Глава департамента Минэкономики напомнила, что в соответствии с законопроектом социальным бизнесом можно называться, если ты соответствуешь одному из четырех критериев: нанимаешь граждан с ограниченными возможностями; помогаешь таким людям довести до рынков сбыта продукцию или услуги, которые они производят; производишь товары или услуги для таких граждан. Четвертый же «критерий» пока сформулирован довольно широко — это проекты, которые призваны решать так называемые провалы рынка, например, экологические проблемы. «Нужно оставить окно для вовлечения таких проектов в это определение (социального предпринимательства)»,— сообщила представитель министерства, не пояснив, как именно это будет сделано. «Это специфический вид бизнеса, который сопряжен с внутренней позицией — что-то на грани предпринимательства и благотворительности»,— охарактеризовала она собственное понимание предмета. Впрочем, когда представитель НКО заявила, что формализация отрасли должна обязательно опираться на опыт третьего сектора, Милена Арсланова отрезала: «Ваша конечная цель — не извлечение прибыли. Для НКО есть свой закон. Существуют НКО, которые зарабатывают деньги,— решайте это в своем законе».

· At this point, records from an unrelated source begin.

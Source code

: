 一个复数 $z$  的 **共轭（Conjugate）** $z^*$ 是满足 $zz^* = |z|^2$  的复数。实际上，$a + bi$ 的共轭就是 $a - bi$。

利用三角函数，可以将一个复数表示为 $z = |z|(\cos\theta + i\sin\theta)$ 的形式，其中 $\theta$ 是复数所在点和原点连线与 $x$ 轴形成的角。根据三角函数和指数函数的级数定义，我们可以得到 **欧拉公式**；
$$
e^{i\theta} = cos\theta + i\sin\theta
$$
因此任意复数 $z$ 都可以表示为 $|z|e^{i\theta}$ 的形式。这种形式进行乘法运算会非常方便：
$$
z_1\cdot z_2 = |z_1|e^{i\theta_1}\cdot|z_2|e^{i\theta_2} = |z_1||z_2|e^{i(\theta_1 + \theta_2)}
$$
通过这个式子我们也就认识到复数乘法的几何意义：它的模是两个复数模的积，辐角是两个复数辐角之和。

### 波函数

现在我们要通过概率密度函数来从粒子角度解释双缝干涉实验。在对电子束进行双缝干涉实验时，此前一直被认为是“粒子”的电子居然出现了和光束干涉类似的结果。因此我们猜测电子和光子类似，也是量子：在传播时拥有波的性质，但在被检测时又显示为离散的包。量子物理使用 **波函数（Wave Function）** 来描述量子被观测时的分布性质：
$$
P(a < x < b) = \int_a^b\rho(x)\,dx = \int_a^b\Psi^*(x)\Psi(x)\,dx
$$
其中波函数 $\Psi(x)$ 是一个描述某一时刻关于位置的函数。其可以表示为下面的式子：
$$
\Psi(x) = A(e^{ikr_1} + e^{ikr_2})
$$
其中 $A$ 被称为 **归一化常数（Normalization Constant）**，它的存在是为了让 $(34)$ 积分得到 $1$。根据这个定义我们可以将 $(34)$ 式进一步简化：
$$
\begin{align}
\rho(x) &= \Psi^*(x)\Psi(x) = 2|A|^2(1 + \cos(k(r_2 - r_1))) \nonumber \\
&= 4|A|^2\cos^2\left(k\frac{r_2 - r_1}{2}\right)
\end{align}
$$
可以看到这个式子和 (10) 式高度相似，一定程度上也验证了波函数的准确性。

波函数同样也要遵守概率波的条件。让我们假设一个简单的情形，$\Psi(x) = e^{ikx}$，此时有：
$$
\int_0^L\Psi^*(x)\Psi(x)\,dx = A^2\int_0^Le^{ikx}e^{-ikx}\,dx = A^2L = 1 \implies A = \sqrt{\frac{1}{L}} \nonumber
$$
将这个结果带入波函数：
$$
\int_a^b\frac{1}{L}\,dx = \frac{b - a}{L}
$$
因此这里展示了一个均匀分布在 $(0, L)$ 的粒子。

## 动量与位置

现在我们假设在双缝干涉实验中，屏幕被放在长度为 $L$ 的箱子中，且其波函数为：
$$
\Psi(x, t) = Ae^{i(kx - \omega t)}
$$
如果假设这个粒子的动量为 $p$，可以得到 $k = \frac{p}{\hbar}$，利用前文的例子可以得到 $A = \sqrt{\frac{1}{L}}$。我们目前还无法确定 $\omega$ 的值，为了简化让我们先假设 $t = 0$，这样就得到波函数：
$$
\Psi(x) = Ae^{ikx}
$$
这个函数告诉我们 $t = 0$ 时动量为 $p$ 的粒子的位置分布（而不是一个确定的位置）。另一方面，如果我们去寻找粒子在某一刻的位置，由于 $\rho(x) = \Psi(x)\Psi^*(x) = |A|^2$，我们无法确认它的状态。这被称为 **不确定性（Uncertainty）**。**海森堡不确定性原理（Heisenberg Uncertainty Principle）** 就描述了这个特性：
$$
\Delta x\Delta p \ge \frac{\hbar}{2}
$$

Между тем член комиссии по социальной политике экспертного совета при правительстве Сергей Рыбальченко считает, что «НКО — это тоже про предпринимательство». «Предпринимательство не обязательно должно иметь своей целью доход. Оно может быть направлено на решение конкретной проблемы. Чем более жесткими будут определения или рамки политики для НКО или социальных предприятий, тем хуже в конечном счете мы сделаем для этой сферы»,— убежден он. А вице-президент ТПП Елена Дыбова и вовсе заявила, что предприятия, которые называют себя социальными, часто более рентабельны, чем традиционный бизнес, который тоже требует поддержки государства. «Может правильнее не давать определения социального предпринимательства, а принять закон о социальном заказе, когда государство размещает запрос на востребованные услуги, а тот, кто его может доступно удовлетворить, считается социальным предпринимателем. Если вы можете производить протез по минимальной цене — вы социальный бизнес, и государство дает ему преференции и поддержку»,— размышляет она.
И хотя Вячеслав Шоптенко из РАНХиГС заключил, что «это вид бизнеса, который не формализуешь», а основатели проектов «Мир на ощупь» и «Опека», которых организаторы пригласили выступить от лица соцпредпринимателей, признали, что их основной мотивацией был заработок, а социальная составляющая их организаций и сейчас позволяет пользоваться господдержкой, представитель Минэкономики настаивала: «Многие спрашивают: зачем нужен закон, если у нас все есть? Закон наводит порядок!» При этом Милена Арсланова признает, что отрасль развивается быстрее, чем ее регулирование. «Мы не хотим ограничивать развитие социальных инноваций и будем все их включать в определение социального предпринимательства. Люди начнут приходить в центры инноваций в социальной сфере как в точки притяжения. С 2012 года эта программа реализуется Минэкономики, но может быть мы ее недостаточно хорошо популяризировали. Будем это делать чуть плотнее и качественнее»,— охарактеризовала она ближайшие перспективы. Замечанию представителя ТПП о том, что включить всех в определение невозможно, так как жизнь очень быстро меняется, госпожа Арсланова внимания не уделила.